Like basketball, and baseball cricket is a game where numbers play a big role. Every analyst uses statistics and metrics to measure players’ performances, but it is not limited to batting and bowling, metrics are used for fielding, player selection, and overall game performances. Some metrics like batting average, bowling economy, net run rate, etc. help coaches and analysts understand a team’s strategy, a player’s form, and game prediction. In this article, we will discuss how all the key metrics are calculated with examples.

## Table of Contents

**Batting Metrics**

**A. Batting Average**

It is one of the oldest metrics in cricket.
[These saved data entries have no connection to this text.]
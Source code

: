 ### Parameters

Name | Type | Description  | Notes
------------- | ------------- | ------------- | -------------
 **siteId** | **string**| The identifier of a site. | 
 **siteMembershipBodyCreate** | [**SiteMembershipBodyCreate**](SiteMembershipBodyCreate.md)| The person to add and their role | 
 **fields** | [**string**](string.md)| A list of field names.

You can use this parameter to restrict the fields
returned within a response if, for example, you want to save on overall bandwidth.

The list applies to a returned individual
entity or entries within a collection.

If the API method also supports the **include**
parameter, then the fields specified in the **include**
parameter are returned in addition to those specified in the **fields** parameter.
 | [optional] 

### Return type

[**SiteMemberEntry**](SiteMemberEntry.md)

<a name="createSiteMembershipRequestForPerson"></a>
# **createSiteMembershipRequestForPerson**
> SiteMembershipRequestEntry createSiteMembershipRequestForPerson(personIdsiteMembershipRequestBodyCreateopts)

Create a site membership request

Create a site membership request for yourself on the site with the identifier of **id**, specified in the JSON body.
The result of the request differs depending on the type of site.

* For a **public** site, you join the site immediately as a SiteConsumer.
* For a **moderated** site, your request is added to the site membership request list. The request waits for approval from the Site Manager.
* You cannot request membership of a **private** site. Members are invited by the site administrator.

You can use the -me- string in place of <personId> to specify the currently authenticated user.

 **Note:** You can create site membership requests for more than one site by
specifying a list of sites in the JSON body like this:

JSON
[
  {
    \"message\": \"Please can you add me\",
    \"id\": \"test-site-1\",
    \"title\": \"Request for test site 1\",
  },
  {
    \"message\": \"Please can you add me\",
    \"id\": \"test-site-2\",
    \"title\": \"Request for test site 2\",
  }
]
It is used to determine a player’s ability. The Batting average is calculated by dividing the total number of runs scored by the number of times the player has been dismissed.

Formula: Batting Average = Runs Scored/Number of Times Out

For example, Virat Kohli in his T20I career played 125 matches, made 4188 runs, and was dismissed 86 times, so his batting average would be 4188/86 = 48.69.
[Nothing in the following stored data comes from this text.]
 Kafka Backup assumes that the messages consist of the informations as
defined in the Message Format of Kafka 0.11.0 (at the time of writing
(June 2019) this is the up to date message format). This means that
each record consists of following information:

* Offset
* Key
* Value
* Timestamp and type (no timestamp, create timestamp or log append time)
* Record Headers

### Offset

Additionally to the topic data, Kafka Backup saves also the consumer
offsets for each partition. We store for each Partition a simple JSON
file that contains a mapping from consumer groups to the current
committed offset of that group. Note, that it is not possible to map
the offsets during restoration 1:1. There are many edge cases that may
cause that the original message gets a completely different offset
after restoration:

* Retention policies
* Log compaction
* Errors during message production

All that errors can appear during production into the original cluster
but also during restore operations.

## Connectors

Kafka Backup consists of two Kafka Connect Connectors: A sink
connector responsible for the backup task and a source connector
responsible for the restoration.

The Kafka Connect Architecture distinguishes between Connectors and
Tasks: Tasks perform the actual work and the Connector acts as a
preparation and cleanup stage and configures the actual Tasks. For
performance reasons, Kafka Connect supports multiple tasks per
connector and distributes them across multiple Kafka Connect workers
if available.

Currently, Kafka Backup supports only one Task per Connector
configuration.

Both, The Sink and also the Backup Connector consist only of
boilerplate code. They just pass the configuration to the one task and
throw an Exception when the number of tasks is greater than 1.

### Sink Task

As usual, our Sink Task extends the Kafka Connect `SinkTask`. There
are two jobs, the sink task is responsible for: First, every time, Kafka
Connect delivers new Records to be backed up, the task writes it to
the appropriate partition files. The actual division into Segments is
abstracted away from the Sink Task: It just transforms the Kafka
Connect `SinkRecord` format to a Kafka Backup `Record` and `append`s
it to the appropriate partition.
The player whose batting average is high shows that he is a very good and consistent batsman. In test cricket, a batsman with an average above 50 is considered an excellent batsman, in limited-overs cricket above 40 is a very good batsman.

**B. Strike Rate**

The strike rate is an essential metric for both batsmen and bowlers. For bowlers, a lower strike rate is preferable as it indicates the number of balls bowled per wicket taken. It is calculated by dividing the total number of balls bowled by the number of wickets taken.
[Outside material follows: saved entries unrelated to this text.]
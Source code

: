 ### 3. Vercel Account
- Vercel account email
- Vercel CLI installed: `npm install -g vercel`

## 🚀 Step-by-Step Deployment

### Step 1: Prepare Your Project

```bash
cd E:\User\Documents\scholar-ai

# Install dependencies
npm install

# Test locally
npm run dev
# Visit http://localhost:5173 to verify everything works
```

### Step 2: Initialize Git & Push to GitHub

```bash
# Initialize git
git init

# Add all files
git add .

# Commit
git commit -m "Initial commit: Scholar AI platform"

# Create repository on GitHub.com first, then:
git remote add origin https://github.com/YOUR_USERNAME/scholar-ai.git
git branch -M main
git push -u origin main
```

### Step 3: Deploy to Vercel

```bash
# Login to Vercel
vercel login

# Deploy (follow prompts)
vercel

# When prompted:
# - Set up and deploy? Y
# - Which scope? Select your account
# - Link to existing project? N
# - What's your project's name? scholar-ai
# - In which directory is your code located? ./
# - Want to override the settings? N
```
**Formula:****Strike Rate = Number of Balls Bowled / Number of Wickets Taken**

For example, Fazalhaq Farooqi bowled 25.2 overs (152 balls) and took 17 wickets in the T20 World Cup 2024. His strike rate would be calculated as 152 ÷ 17 = 8.94.

**C. Dot Ball Percentage**

Dot ball percentage helps assess the pressure a bowler puts on a batsman by preventing runs. It is calculated by dividing the number of dot balls bowled by the total number of balls bowled and then multiplying by 100.

**Formula:****Dot Ball Percentage = (Number of Dot Balls Bowled / Total Balls Bowled) × 100**

For example, if a bowler delivers 86 balls and 54 of them are dot balls, the dot ball percentage would be (54 ÷ 86) × 100 = 62.79%.

**D. Boundary Percentage**

Boundary percentage measures the proportion of a batsman’s total runs that are scored from boundaries (fours and sixes). This metric helps analyze a batsman’s scoring pattern, indicating whether they rely primarily on boundaries or a mix of singles, doubles, and boundaries.

It is calculated by dividing the total number of runs scored from boundaries by the total runs scored and then multiplying by 100.

**Formula:****Boundary Percentage = (Total Runs Scored by Boundaries / Total Runs Scored) × 100**

For instance, Jake Fraser McGurk scored 330 runs in IPL 2024, hitting 32 fours and 28 sixes. His boundary percentage would be calculated as:

((32 × 4) + (28 × 6)) ÷ 330 × 100 = 89.69%.

## Bowling Metrics

**A. Bowling Average**

The bowling average is one of the most fundamental metrics in cricket, used to assess a bowler’s effectiveness and consistency. It is calculated by dividing the total number of runs conceded by the number of wickets taken.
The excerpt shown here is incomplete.